Danny Vineyard, played by Edward Furlong, young life has seen its share of pain and turmoil: first, his father is murdered doing his job and then he witnesses his older brother Derek played by Edward Norton murdering black boys. Derek is a kind of Neo-Nazi, an Honors English student in High School and a protege of the local racist leader. He is also Danny’s hero, but when Derek goes off to prison Danny is left to grow without that role model and catches himself hanging around the same people that brainwashed his brother. After Danny finally sees Derek again he realizes that he has come home a man.
Derek goes into prison as a hardened young man. He immediately makes his presence known to the Aryan convicts and is safe with them. Little does he realize his attitude of purity and devotion gets him nowhere in the prison society. Derek’s belief of purity and “we only deal with our kind” notion is shot when he catches the Aryan crew communicating and even buying goods from the other races. He becomes worn-out from the compromise and goes off on his own. After being raped and humiliated by one of his own men, Derek is visited by Dr. Sweeney, his black high school teacher, who offers his help.
Both of them are worried about Danny and they both realize that he is headed down the same path Derek is departing from. His only argument left is to deal with the prison’s black population who are gunning for him because of his racial affiliation.

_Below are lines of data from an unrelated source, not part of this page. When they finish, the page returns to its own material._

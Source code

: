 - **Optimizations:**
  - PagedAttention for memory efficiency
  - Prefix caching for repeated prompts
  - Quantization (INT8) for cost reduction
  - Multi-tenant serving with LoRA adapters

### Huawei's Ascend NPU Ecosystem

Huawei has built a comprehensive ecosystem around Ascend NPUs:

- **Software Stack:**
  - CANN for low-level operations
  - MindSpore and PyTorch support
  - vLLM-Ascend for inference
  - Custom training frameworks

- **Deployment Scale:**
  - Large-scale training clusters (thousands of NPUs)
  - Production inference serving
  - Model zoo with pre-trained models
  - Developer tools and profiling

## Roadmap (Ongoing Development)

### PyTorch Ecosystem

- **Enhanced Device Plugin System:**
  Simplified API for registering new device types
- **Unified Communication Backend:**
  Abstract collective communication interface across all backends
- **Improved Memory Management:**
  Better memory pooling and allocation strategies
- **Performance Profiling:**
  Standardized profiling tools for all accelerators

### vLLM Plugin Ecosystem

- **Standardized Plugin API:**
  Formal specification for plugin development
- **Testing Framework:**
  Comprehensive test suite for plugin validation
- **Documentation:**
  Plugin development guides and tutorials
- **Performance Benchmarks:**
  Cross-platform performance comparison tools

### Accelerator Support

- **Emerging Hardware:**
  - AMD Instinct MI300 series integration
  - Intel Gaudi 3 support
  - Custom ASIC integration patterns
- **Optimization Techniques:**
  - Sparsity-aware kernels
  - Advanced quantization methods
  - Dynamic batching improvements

Later in the movie Derek befriends a black inmate who broke down his perceptions. Little did he know that this friend had put out the word that he be left alone. Derek finishes his term and leaves the prison a changed man. Not only is Derek a man of honor when he comes home he displays a compassion and protectiveness of his family he hasn’t had for years.

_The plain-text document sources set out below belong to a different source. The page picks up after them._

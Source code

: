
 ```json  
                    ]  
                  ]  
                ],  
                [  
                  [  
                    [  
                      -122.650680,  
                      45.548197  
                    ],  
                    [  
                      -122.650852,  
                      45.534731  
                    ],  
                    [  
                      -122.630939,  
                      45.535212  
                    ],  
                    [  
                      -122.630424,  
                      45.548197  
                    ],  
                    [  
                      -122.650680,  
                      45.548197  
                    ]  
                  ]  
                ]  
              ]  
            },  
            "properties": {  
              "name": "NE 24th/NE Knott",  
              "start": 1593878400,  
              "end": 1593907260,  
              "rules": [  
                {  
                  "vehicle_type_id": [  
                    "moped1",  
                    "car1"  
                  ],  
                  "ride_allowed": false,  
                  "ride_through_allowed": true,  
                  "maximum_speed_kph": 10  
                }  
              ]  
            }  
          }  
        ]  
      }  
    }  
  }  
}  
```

This movie isn’t just a incite on prison life but an incite on racial life. American History X’s strong view on the teachings of parents and the laws of our government and how they negatively affect, confuse, and frustrate the youth in today’s society. The movie attempts to expose the effects of hatred on one family and the community around them as well as bringing awareness to all ethnic groups. It allows parents to form an understanding of the world our children live in today. We are not born with or inherit hatred; it is a learned behavior. It is some mean, cruel notion that has to be placed in our mind.